A Priest’s Story

by Dorothy Rabinowitz

April 27-28, 2005

Nine years after he had been convicted and sent to prison on charges of sexual assault against a teenaged boy, Father Gordon MacRae received a letter in July 2003 from Nixon Peabody LLP, a law firm representing the Diocese of Manchester, N.H. Under the circumstances — he was a priest serving a life term — and after all he had seen, the cordial-sounding inquiry should not perhaps have chilled him as much as it did.

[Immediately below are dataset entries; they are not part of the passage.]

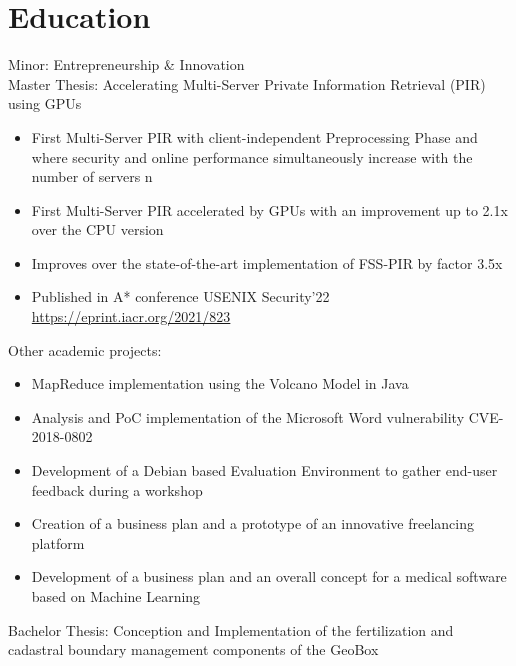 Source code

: \documentclass[12pt]{nice_cv}
\begin{document}
\cvheader

\section{Education}

Minor: Entrepreneurship \& Innovation \\
Master Thesis: Accelerating Multi-Server Private Information Retrieval (PIR) using GPUs
\begin{itemize}[topsep=2pt,itemsep=0pt,partopsep=0pt, parsep=2pt]
    \item{First Multi-Server PIR with client-independent Preprocessing Phase and where security and online performance simultaneously increase with the number of servers n}
    \item{First Multi-Server PIR accelerated by GPUs with an improvement up to 2.1x over the CPU version}
    \item{Improves over the state-of-the-art implementation of FSS-PIR by factor 3.5x}
    \item{Published in A* conference USENIX Security'22 \url{https://eprint.iacr.org/2021/823}}
\end{itemize}
Other academic projects:
\begin{itemize}[topsep=2pt,itemsep=0pt,partopsep=0pt, parsep=2pt]
	\item {MapReduce implementation using the Volcano Model in Java}
	\item {Analysis and PoC implementation of the Microsoft Word vulnerability CVE-2018-0802}
	\item {Development of a Debian based Evaluation Environment to gather end-user feedback during a workshop}
	\item {Creation of a business plan and a prototype of an innovative freelancing platform}
	\item {Development of a business plan and an overall concept for a medical software based on Machine Learning}
\end{itemize}
\separator


Bachelor Thesis: Conception and Implementation of the fertilization and cadastral boundary management components of the GeoBox\\~\\
\end{document}
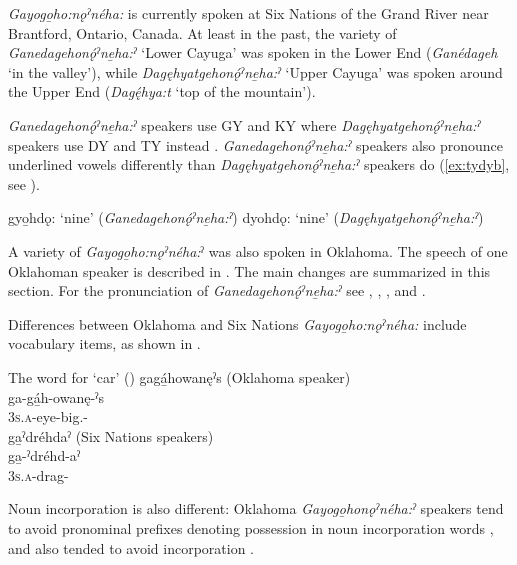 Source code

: \textit{Gayogo̱ho:nǫˀnéha:} is currently spoken at Six Nations of the Grand River near Brantford, Ontario, Canada. At least in the past, the variety of \textit{Ganedagehonǫ́ˀ\-ne̱ha:ˀ} ‘Lower Cayuga’ was spoken in the Lower End (\textit{Ganédageh} ‘in the valley’), while \textit{Dagęhyatgehonǫ́ˀne̱ha:ˀ} ‘Upper Cayuga’ was spoken around the Upper End (\textit{Dagę́hya:t} ‘top of the mountain’).

\textit{Ganedagehonǫ́ˀne̱ha:ˀ} speakers use GY and KY where \textit{Dagęhyatgehonǫ́ˀne̱ha:ˀ} speakers use DY and TY instead . \textit{Ganedagehonǫ́ˀne̱ha:ˀ} speakers also pronounce underlined vowels  differently than \textit{Dagęhyatgehonǫ́ˀne̱ha:ˀ} speakers do (\ref{ex:tydyb}, see ). 

\ea\label{ex:tydy}
\ea gyo̱hdǫ: ‘nine’ (\textit{Ganedagehonǫ́ˀne̱ha:ˀ})\label{ex:tydya}
\ex dyohdǫ: ‘nine’ (\textit{Dagęhyatgehonǫ́ˀne̱ha:ˀ})\label{ex:tydyb}
\z
\z

A variety of \textit{Gayogo̱ho:nǫˀnéha:}ˀ was also spoken in Oklahoma. The speech of one Oklahoman speaker is described in \citet{mithun_incipient_1989}. The main changes are summarized in this section. For the pronunciation of \textit{Ganedage\-honǫ́ˀ\-ne̱ha:ˀ} see , , , and .

Differences between Oklahoma and Six Nations \textit{Gayogo̱ho:nǫˀnéha:} include vocabulary items, as shown in . 

\FloatBarrier
\ea \label{ex:word.for.car} The word for ‘car’ (\cite[247]{mithun_incipient_1989})
\ea gagá̱howanęˀs  (Oklahoma speaker)\\
\gll ga-gá̱h-owanę-ˀs\\
\textsc{3s.a}-eye-big.{\stat}-\plural\\
\ex ga̱ˀdréhdaˀ (Six Nations speakers)\\
\gll ga̱-ˀdréhd-aˀ\\
\textsc{3s.a}-drag-{\nounstemformer}\\
\z
\z

Noun incorporation is also different: Oklahoma \textit{Gayogo̱honǫˀnéha:ˀ} speakers tend to avoid pronominal prefixes denoting possession in noun incorporation words , and also tended to avoid incorporation  .

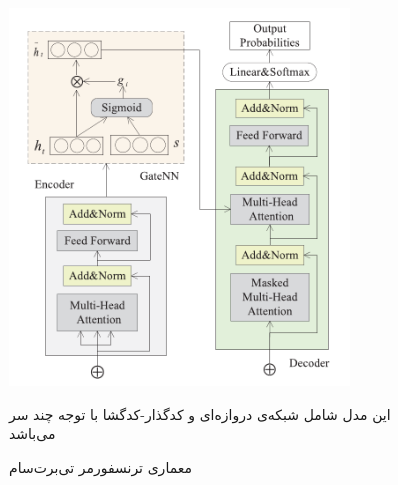 \begin{figure}[!h]
	\begin{center}
		\includegraphics[height=10cm]{tbertsum_transformer.png}
	\end{center}
	\caption{ معماری ترنسفورمر تی‌برت‌سام \cite{Ma2022TBERTSumTT}}
	\label{fig:tBert_transformer}
	\medskip
	\small
	\centerline{	این مدل شامل شبکه‌ی دروازه‌ای و کدگذار-کدگشا با توجه چند سر می‌باشد \cite{Ma2022TBERTSumTT}}
	
\end{figure}

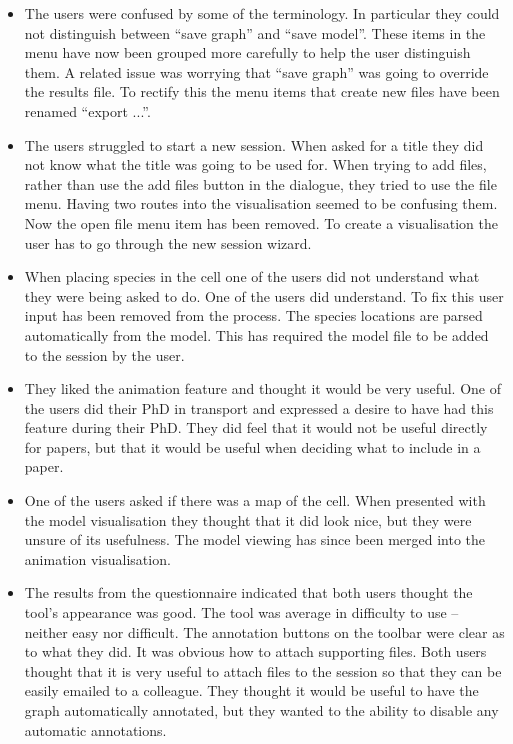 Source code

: \begin{itemize}
\item The users were confused by some of the terminology.  In particular they could not distinguish between ``save graph'' and ``save model''. These items in the menu have now been grouped more carefully to help the user distinguish them.  A related issue was worrying that ``save graph'' was going to override the results file.  To rectify this the menu items that create new files have been renamed ``export ...''.
\item The users struggled to start a new session.  When asked for a title they did not know what the title was going to be used for.  When trying to add files, rather than use the add files button in the dialogue, they tried to use the file menu.  Having two routes into the visualisation seemed to be confusing them.  Now the open file menu item has been removed.  To create a visualisation the user has to go through the new session wizard.
\item When placing species in the cell one of the users did not understand what they were being asked to do.  One of the users did understand.  To fix this user input has been removed from the process.  The species locations are parsed automatically from the model.  This has required the model file to be added to the session by the user.
\item They liked the animation feature and thought it would be very useful. One of the users did their PhD in transport and expressed a desire to have had this feature during their PhD.  They did feel that it would not be useful directly for papers, but that it would be useful when deciding what to include in a paper.
\item One of the users asked if there was a map of the cell.  When presented with the model visualisation they thought that it did look nice, but they were unsure of its usefulness.  The model viewing has since been merged into the animation visualisation.
\item The results from the questionnaire indicated that both users thought the tool's appearance was good.  The tool was average in difficulty to use -- neither easy nor difficult. The annotation buttons on the toolbar were clear as to what they did. It was obvious how to attach supporting files.  Both users thought that it is very useful to attach files to the session so that they can be easily emailed to a colleague.  They thought it would be useful to have the graph automatically annotated, but they wanted to the ability to disable any automatic annotations.
\end{itemize}

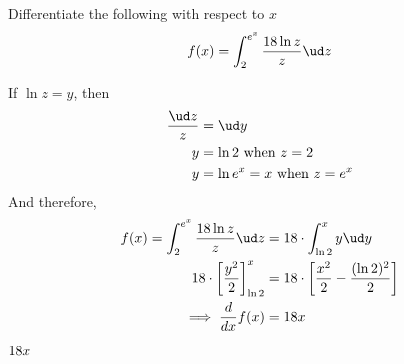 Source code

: 

\question[2] Differentiate the following with respect to $x$
\[ f(x) = \int_2^{e^x}\dfrac{\va\ln z}{z}\ud z\] 

\watchout

\begin{solution}[\halfpage]
  If $\ln z = y$, then
	\begin{align}
		\dfrac{\ud z}{z} &= \ud y \\
		y &= \ln 2 \text{ when } z = 2 \\
		y &= \ln e^x = x \text{ when } z = e^x
	\end{align}
	And therefore,
	\begin{align}
		f(x) = \int_2^{e^x}\dfrac{\va\ln z}{z}\ud z &= \va\cdot\int_{\ln 2}^{x} y \ud y \\
		\va\cdot\left[ \dfrac{y^2}{2}\right]_{\ln 2}^{x} &= \va\cdot\left[\dfrac{x^2}{2} - \dfrac{(\ln 2)^2}{2}\right] \\
		\implies \dfrac{d}{dx}f(x) &= \va x
	\end{align}
\end{solution}

\ifprintanswers\begin{codex}$18 x$\end{codex}\fi
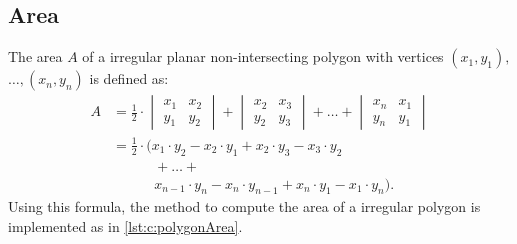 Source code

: \subsection*{Area}
The area $A$ of a irregular planar non-intersecting polygon with vertices $(x_1, y_1),$ $\ldots, (x_n, y_n)$ is defined as:
	\begin{equation}\label{e:barwq}
		\begin{split}
		A 	&= \frac{1}{2} \cdot
				\begin{vmatrix}x_1 & x_2\\y_1 & y_2\end{vmatrix} +
				\begin{vmatrix}x_2 & x_3\\y_2 & y_3\end{vmatrix} +
				\ldots +
				\begin{vmatrix}x_n & x_1\\y_n & y_1\end{vmatrix}\\		
		~	&=					\frac{1}{2} \cdot(
							x_1 \cdot y_2 - 
							x_2 \cdot y_1 + 
							x_2 \cdot y_3 -
							x_3 \cdot y_2\\
			&	\quad\quad\quad		+ \ldots + \\
			&	\quad\quad\quad		x_{n-1} \cdot y_n -
							x_n \cdot y_{n-1} +
							x_n \cdot y_1 -
							x_1 \cdot y_n).
		\end{split}
	\end{equation}
Using this formula, the method to compute the area of a irregular polygon is implemented as in \autoref{lst:c:polygonArea}.

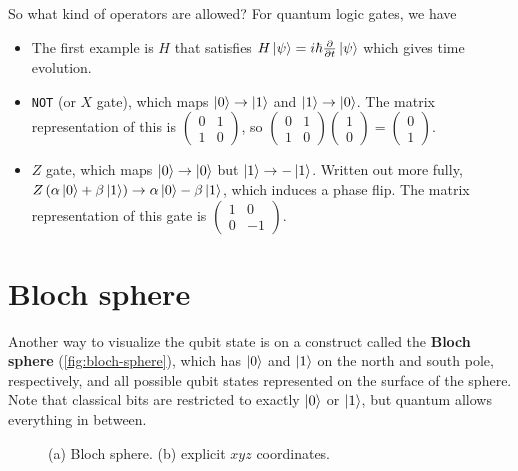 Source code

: \documentclass[12pt, english]{book}
\begin{document}
So what kind of operators are allowed?
For quantum logic gates, we have
\begin{itemize}
	\item The first example is $H$ that satisfies $H \ket{\psi} = i \hbar \pdv{t} \ket{\psi}$ which gives time evolution.
	
	\item \texttt{NOT} (or $X$ gate), which maps $\ket{0} \rightarrow \ket{1}$ and $\ket{1} \rightarrow \ket{0}$.
	The matrix representation of this is $\begin{pmatrix} 0 & 1 \\ 1 & 0 \end{pmatrix}$, so $\begin{pmatrix} 0 & 1 \\ 1 & 0 \end{pmatrix} \begin{pmatrix} 1 \\ 0 \end{pmatrix} = \begin{pmatrix} 0 \\ 1 \end{pmatrix}$.
	
	\item $Z$ gate, which maps $\ket{0} \rightarrow \ket{0}$ but $\ket{1} \rightarrow -\ket{1}$.
	Written out more fully, $Z \left( \alpha \ket{0} + \beta \ket{1} \right) \rightarrow \alpha \ket{0} - \beta \ket{1}$, which induces a phase flip. 
	The matrix representation of this gate is $\begin{pmatrix} 1 & 0 \\ 0 & -1 \end{pmatrix}$.
\end{itemize}


\section{Bloch sphere}

Another way to visualize the qubit state is on a construct called the \textbf{Bloch sphere} (\autoref{fig:bloch-sphere}), which has $\ket{0}$ and $\ket{1}$ on the north and south pole, respectively, and all possible qubit states represented on the surface of the sphere.
Note that classical bits are restricted to exactly $\ket{0}$ or $\ket{1}$, but quantum allows everything in between.

\begin{figure}[!ht]
	\centering
	 \hspace{10ex}
	\caption{(a) Bloch sphere. (b) explicit $xyz$ coordinates.}
	\label{fig:bloch-sphere}
\end{figure}
\end{document}
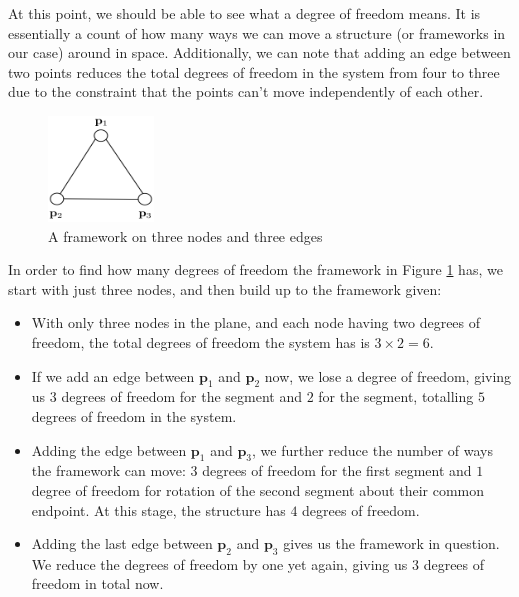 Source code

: \begin{flushleft}
At this point, we should be able to see what a degree of freedom means. It is essentially a count of how many ways we can move a structure (or frameworks in our case) around in space. Additionally, we can note that adding an edge between two points reduces the total degrees of freedom in the system from four to three due to the constraint that the points can't move independently of each other. 
\end{flushleft}
\vspace{-3 mm}
\begin{figure}[htbp]
    \centering
    \includegraphics[width = 0.25\textwidth]{Chapter 3/5. degree_of_freedom.png}
    \caption{A framework on three nodes and three edges}
    \label{fig: degree_of_freedom}
\end{figure}

\begin{example}
In order to find how many degrees of freedom the framework in Figure \ref{fig: degree_of_freedom} has, we start with just three nodes, and then build up to the framework given:
\begin{itemize}
    \item With only three nodes in the plane, and each node having two degrees of freedom, the total degrees of freedom the system has is $3 \times 2 = 6$.
    \item If we add an edge between $\mathbf{p}_1$ and $\mathbf{p}_2$ now, we lose a degree of freedom, giving us $3$ degrees of freedom for the segment and $2$ for the segment, totalling $5$ degrees of freedom in the system.
    \item Adding the edge between $\mathbf{p}_1$ and $\mathbf{p}_3$, we further reduce the number of ways the framework can move: $3$ degrees of freedom for the first segment and $1$ degree of freedom for rotation of the second segment about their common endpoint. At this stage, the structure has $4$ degrees of freedom.
    \item Adding the last edge between $\mathbf{p}_2$ and $\mathbf{p}_3$ gives us the framework in question. We reduce the degrees of freedom by one yet again, giving us $3$ degrees of freedom in total now.
\end{itemize}
\end{example}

“. . . an individual named Brett McKenzie has brought a claim against the Diocese of Manchester seeking a financial settlement as a result of alleged conduct by you,” the letter informed him. There was a limited window of opportunity for an agreement that would release him and the Diocese from liability. He should understand, the lawyer added, that this request didn’t require Fr. MacRae to acknowledge in any way what Mr. McKenzie had alleged. “Rather, I simply need to know whether you would object to a settlement agreement.”

Fr. MacRae promptly fired a letter off, through his lawyer, declaring he had no idea who Mr. McKenzie was, had never met him, and he was confounded by the request that he assent to any such payment. Neither he nor his lawyers ever received any response. Fr. MacRae had little doubt that the stranger — like others who had emerged, long after trial, with allegations and attorneys, and, frequently, just-recovered memories of abuse — got his settlement.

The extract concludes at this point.